WORK ORDER:
Using "caption" as the search string, find the matching lines below and copy them.
DATA FOR ANALYSIS below:
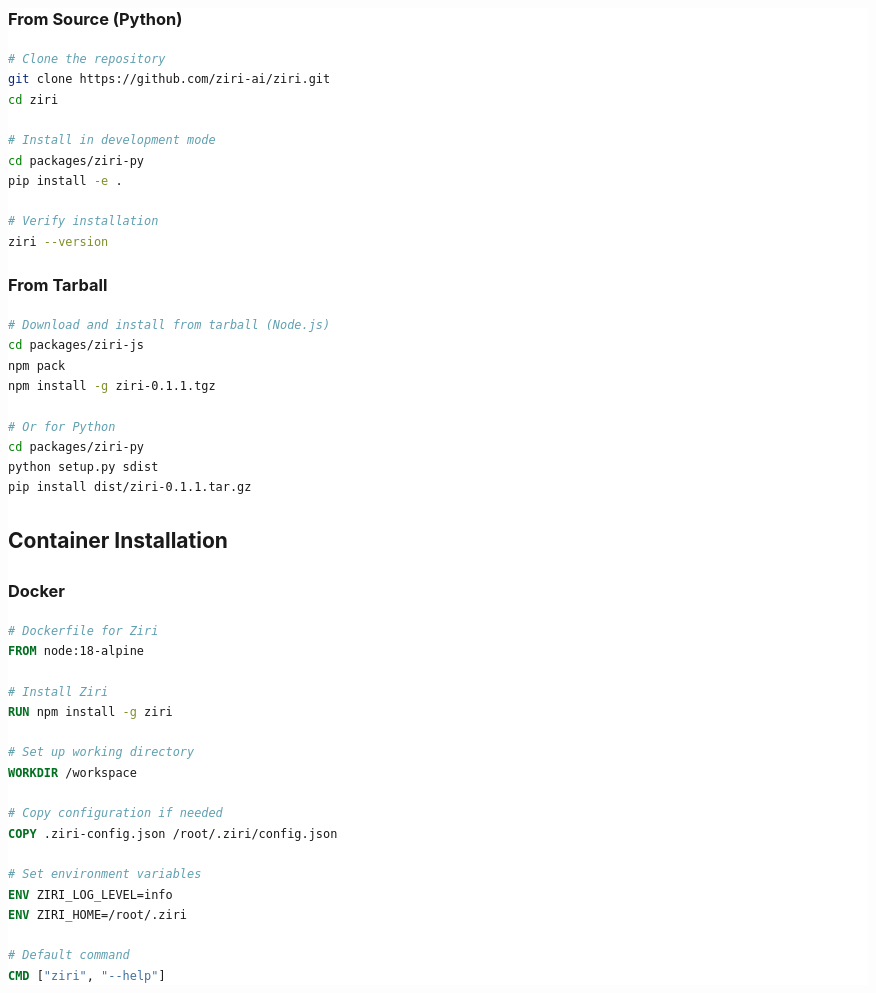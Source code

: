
 ```bash
```

### From Source (Python)

```bash
# Clone the repository
git clone https://github.com/ziri-ai/ziri.git
cd ziri

# Install in development mode
cd packages/ziri-py
pip install -e .

# Verify installation
ziri --version
```

### From Tarball

```bash
# Download and install from tarball (Node.js)
cd packages/ziri-js
npm pack
npm install -g ziri-0.1.1.tgz

# Or for Python
cd packages/ziri-py
python setup.py sdist
pip install dist/ziri-0.1.1.tar.gz
```

## Container Installation

### Docker

```dockerfile
# Dockerfile for Ziri
FROM node:18-alpine

# Install Ziri
RUN npm install -g ziri

# Set up working directory
WORKDIR /workspace

# Copy configuration if needed
COPY .ziri-config.json /root/.ziri/config.json

# Set environment variables
ENV ZIRI_LOG_LEVEL=info
ENV ZIRI_HOME=/root/.ziri

# Default command
CMD ["ziri", "--help"]
```

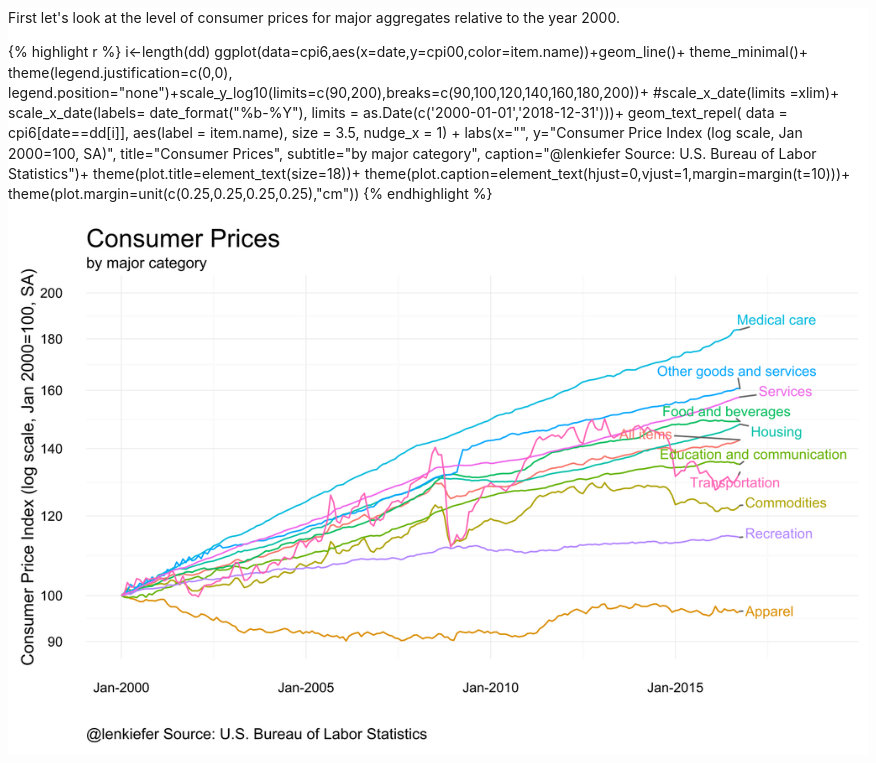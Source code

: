 First let's look at the level of consumer prices for major aggregates relative to the year 2000. 


{% highlight r %}
i<-length(dd)
 ggplot(data=cpi6,aes(x=date,y=cpi00,color=item.name))+geom_line()+
  theme_minimal()+   theme(legend.justification=c(0,0), legend.position="none")+scale_y_log10(limits=c(90,200),breaks=c(90,100,120,140,160,180,200))+
  #scale_x_date(limits =xlim)+
    scale_x_date(labels= date_format("%b-%Y"),
                 limits = as.Date(c('2000-01-01','2018-12-31')))+
  geom_text_repel(
    data = cpi6[date==dd[i]],
    aes(label = item.name),
    size = 3.5,
    nudge_x = 1) +
    labs(x="", y="Consumer Price Index (log scale, Jan 2000=100, SA)",
         title="Consumer Prices",
         subtitle="by major category",
         caption="@lenkiefer Source: U.S. Bureau of Labor Statistics")+
    theme(plot.title=element_text(size=18))+
    theme(plot.caption=element_text(hjust=0,vjust=1,margin=margin(t=10)))+
    theme(plot.margin=unit(c(0.25,0.25,0.25,0.25),"cm"))
{% endhighlight %}

![plot of chunk fig-cpi-viz-nov16-1](/img/Rfig/fig-cpi-viz-nov16-1-1.svg)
End of DATA FOR ANALYSIS.
FINISHED TASK:
         caption="@lenkiefer Source: U.S. Bureau of Labor Statistics")+
    theme(plot.caption=element_text(hjust=0,vjust=1,margin=margin(t=10)))+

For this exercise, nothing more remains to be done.